A prática da misericórdia se traduziu em outro eixo sempre destacado por Francisco: a “Igreja em saída”. Esse princípio foi utilizado para descrever uma práxis em que a comunidade religiosa se compromete a abandonar o distanciamento e a vaidade interior para se tornar missionária e acessível. Essa condição se expressa como elemento programático na exortação apostólica Evangelii Gaudium (Alegria do Evangelho 2013), considerada a carta magna de seu pontificado. Francisco convocou toda a Igreja — Bispos, Presbíteros, Religiosos, Leigos e Leigas — a abandonar a inércia pastoral e ir ao encontro dos que estão distantes, geográfica e existencialmente. Essa Igreja em saída é, antes de tudo, espiritual: sair de si mesma, do egoísmo institucional para redescobrir a natureza missionária e samaritana. A evangelização, portanto, não se reduz à doutrinação, mas é o anúncio jubiloso da Boa-Nova anunciada ao mundo por meio da ressurreição do Senhor, com ternura, escuta e respeito.

Inspirado por São Francisco de Assis, o Papa resgatou a pobreza evangélica como sinal de autenticidade cristã em gestos concretos, como viver com simplicidade, recusar os símbolos do poder papal e priorizar os pobres em sua agenda pastoral e diplomática. A opção preferencial pelos pobres, presente na tradição latino-americana, assumiu um caráter universal sob Francisco, que denunciou a “economia que mata”, o descarte dos idosos, dos migrantes, dos povos originários e empobrecidos.
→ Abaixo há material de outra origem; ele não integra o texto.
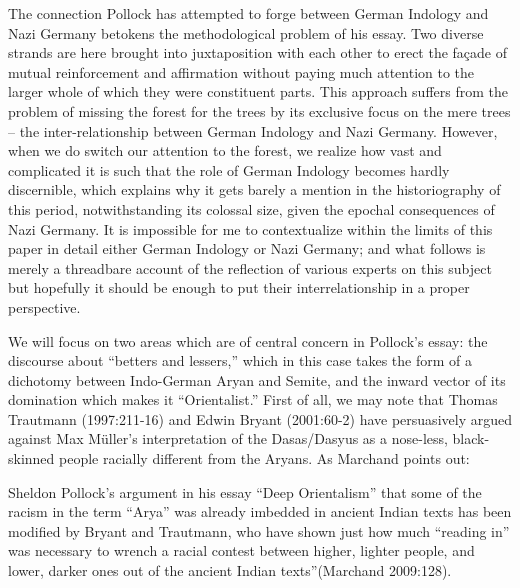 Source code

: The connection Pollock has attempted to forge between German Indology and Nazi Germany betokens the methodological problem of his essay. Two diverse strands are here brought into juxtaposition with each other to erect the  façade of mutual reinforcement and affirmation without paying much attention to the larger whole of which they were constituent parts. This approach suffers from the problem of missing the forest for the trees by its exclusive focus on the mere trees – the inter-relationship between German Indology and Nazi Germany. However, when we do switch our attention to the forest, we realize how vast and complicated it is such that the role of German Indology becomes hardly discernible, which explains why it gets barely a mention in the historiography of this period,  notwithstanding its colossal size, given the epochal consequences of Nazi Germany. It is impossible for me to contextualize within the limits of this paper in detail either German Indology or Nazi Germany; and what follows is merely a threadbare account of the reflection of various experts on this subject but hopefully it should be enough to put their interrelationship in a proper perspective.

We will focus on two areas which are of central concern in Pollock’s essay: the discourse about “betters and lessers,” which in this case takes the form of a dichotomy between Indo-German Aryan and Semite, and the inward vector of its domination which makes it “Orientalist.” First of all, we may note that Thomas Trautmann (1997:211-16) and Edwin Bryant (2001:60-2) have persuasively argued against Max Müller’s interpretation of the Dasas/Dasyus as a nose-less, black-skinned people racially different from the Aryans. As Marchand points out:

\begin{myquote}
Sheldon Pollock’s argument in his essay “Deep Orientalism” that some of the racism in the term “Arya” was already imbedded in ancient Indian texts has been modified by Bryant and Trautmann, who have shown just how much “reading in” was necessary to wrench a racial contest between higher, lighter people, and lower, darker ones out of the ancient Indian texts”\hfill (Marchand 2009:128). 
\end{myquote}

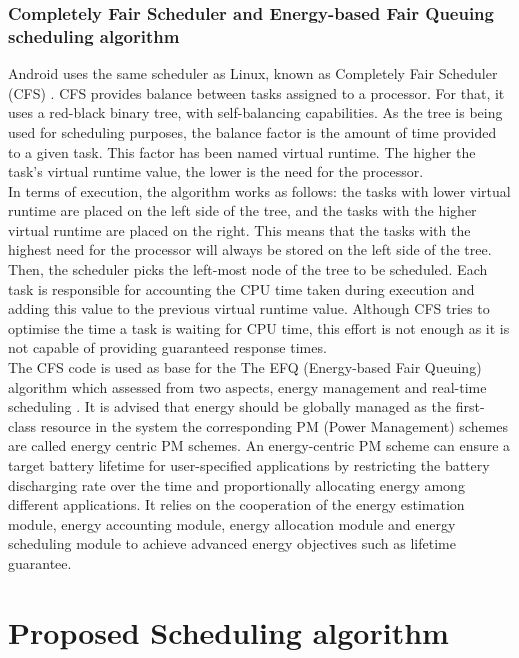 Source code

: \documentclass[conference]{IEEEtran}
\begin{document}
\subsubsection{Completely Fair Scheduler and Energy-based Fair Queuing scheduling algorithm}

Android uses the same scheduler as Linux, known as Completely Fair Scheduler (CFS) \cite{ANDR01}. CFS provides balance between tasks assigned to a processor. For that, it uses a red-black binary tree,  with self-balancing capabilities.  As the tree is being used for scheduling purposes, the balance factor is the amount of time provided to a given task. This
factor has been named virtual runtime. The higher the task’s virtual runtime value, the lower is the need for the processor.\\
In terms of execution, the algorithm works as follows: the tasks with lower virtual runtime are placed on the left side of the tree, and the tasks with the higher virtual runtime are placed on the right. This means that the tasks with the highest need for the processor will always be  stored on the left side of the tree. Then, the scheduler picks the left-most
node of the tree to be scheduled. Each task is responsible for accounting the CPU time taken during execution and adding this value to the previous virtual runtime value. Although CFS tries to optimise the time a task is waiting for CPU time, this effort is not enough as it is not capable of providing guaranteed response times. \\

The CFS code is used as base for the The EFQ (Energy-based Fair Queuing) algorithm which assessed from two aspects, energy management and real-time scheduling \cite{WEI01}. 
It is advised that energy should be globally managed as the first-class resource in the system  the corresponding PM (Power Management) schemes are called energy centric PM schemes. An energy-centric PM scheme can ensure a target battery lifetime for user-specified applications by restricting the battery discharging rate over the time and proportionally allocating energy among different applications.  It relies on the cooperation of the energy estimation module, energy accounting module, energy allocation module and energy scheduling module to achieve advanced energy objectives such as lifetime guarantee.\\


\section{Proposed Scheduling algorithm}
\end{document}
A solidariedade, concebida por ele, não é caridade esporádica, mas estrutura evangélica da vida social com conexão direta entre a vida humana e o meio ambiente no qual ela se realiza; portanto, a concepção de caridade deve ser estendida a toda a comunidade de vida planetária, pois, como dito na Encíclica Laudato Si’ (Louvado seja), “tudo está interligado, como se fôssemos um”. Esse é um marco essencial, pois nele se assenta o alicerce ecológico proposto: a ecologia integral.

Esse documento reconhece que a crise ambiental está profundamente vinculada à crise social e espiritual, e que o cuidado com a criação exige conversão pessoal, comunitária, estrutural e ecológica.

Com isso, Francisco inseriu a questão ambiental no âmago da doutrina social da Igreja e gestou uma espiritualidade ecológica, uma nova ética do consumo e uma política comprometida com as gerações futuras. A proposta é profundamente bíblica, centrada na harmonia da criação e na fraternidade universal.

Um dos legados mais significativos do pontificado de Francisco foi a redescoberta da sinodalidade, traduzida pelo “caminhar juntos”, em que todo o povo participa da escuta, discernimento e decisão sobre os rumos da missão eclesial. Essa mudança pode ser traduzida nas palavras dele na comemoração dos 50 anos da instituição do Sínodo dos Bispos, afirmando que “o caminho da sinodalidade é precisamente o caminho que Deus espera da Igreja do terceiro milênio”, revelando a feição de uma Igreja mais aberta à comunidade, mais participativa e, portanto, mais inclusiva.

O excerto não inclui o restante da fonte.